--- TASK PROMPT ---
Once the pictures are set aside, copy the data below exactly as it stands.

[Stored data]
+++++

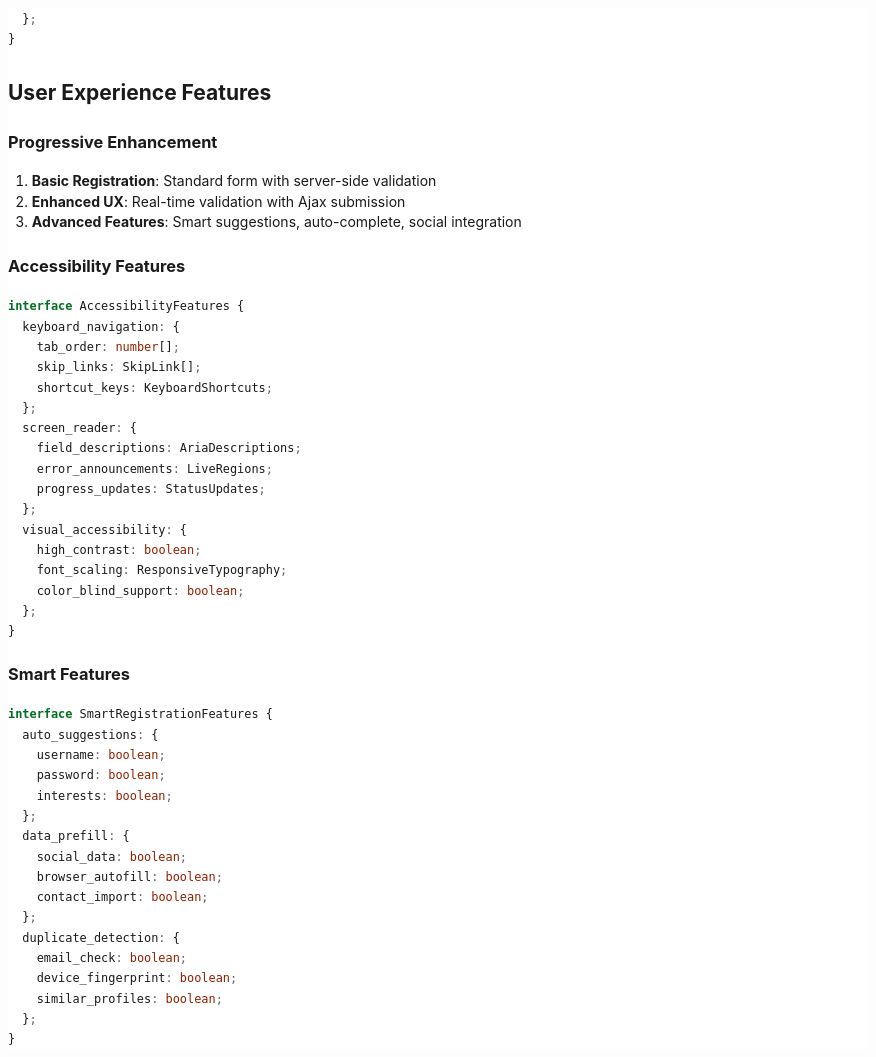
 ```typescript
  };
}
```

## User Experience Features

### Progressive Enhancement
1. **Basic Registration**: Standard form with server-side validation
2. **Enhanced UX**: Real-time validation with Ajax submission
3. **Advanced Features**: Smart suggestions, auto-complete, social integration

### Accessibility Features
```typescript
interface AccessibilityFeatures {
  keyboard_navigation: {
    tab_order: number[];
    skip_links: SkipLink[];
    shortcut_keys: KeyboardShortcuts;
  };
  screen_reader: {
    field_descriptions: AriaDescriptions;
    error_announcements: LiveRegions;
    progress_updates: StatusUpdates;
  };
  visual_accessibility: {
    high_contrast: boolean;
    font_scaling: ResponsiveTypography;
    color_blind_support: boolean;
  };
}
```

### Smart Features
```typescript
interface SmartRegistrationFeatures {
  auto_suggestions: {
    username: boolean;
    password: boolean;
    interests: boolean;
  };
  data_prefill: {
    social_data: boolean;
    browser_autofill: boolean;
    contact_import: boolean;
  };
  duplicate_detection: {
    email_check: boolean;
    device_fingerprint: boolean;
    similar_profiles: boolean;
  };
}
```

+++++

--- ANSWER SECTION ---
 ```typescript
  };
}
```

## User Experience Features

### Progressive Enhancement
1. **Basic Registration**: Standard form with server-side validation
2. **Enhanced UX**: Real-time validation with Ajax submission
3. **Advanced Features**: Smart suggestions, auto-complete, social integration

### Accessibility Features
```typescript
interface AccessibilityFeatures {
  keyboard_navigation: {
    tab_order: number[];
    skip_links: SkipLink[];
    shortcut_keys: KeyboardShortcuts;
  };
  screen_reader: {
    field_descriptions: AriaDescriptions;
    error_announcements: LiveRegions;
    progress_updates: StatusUpdates;
  };
  visual_accessibility: {
    high_contrast: boolean;
    font_scaling: ResponsiveTypography;
    color_blind_support: boolean;
  };
}
```

### Smart Features
```typescript
interface SmartRegistrationFeatures {
  auto_suggestions: {
    username: boolean;
    password: boolean;
    interests: boolean;
  };
  data_prefill: {
    social_data: boolean;
    browser_autofill: boolean;
    contact_import: boolean;
  };
  duplicate_detection: {
    email_check: boolean;
    device_fingerprint: boolean;
    similar_profiles: boolean;
  };
}
```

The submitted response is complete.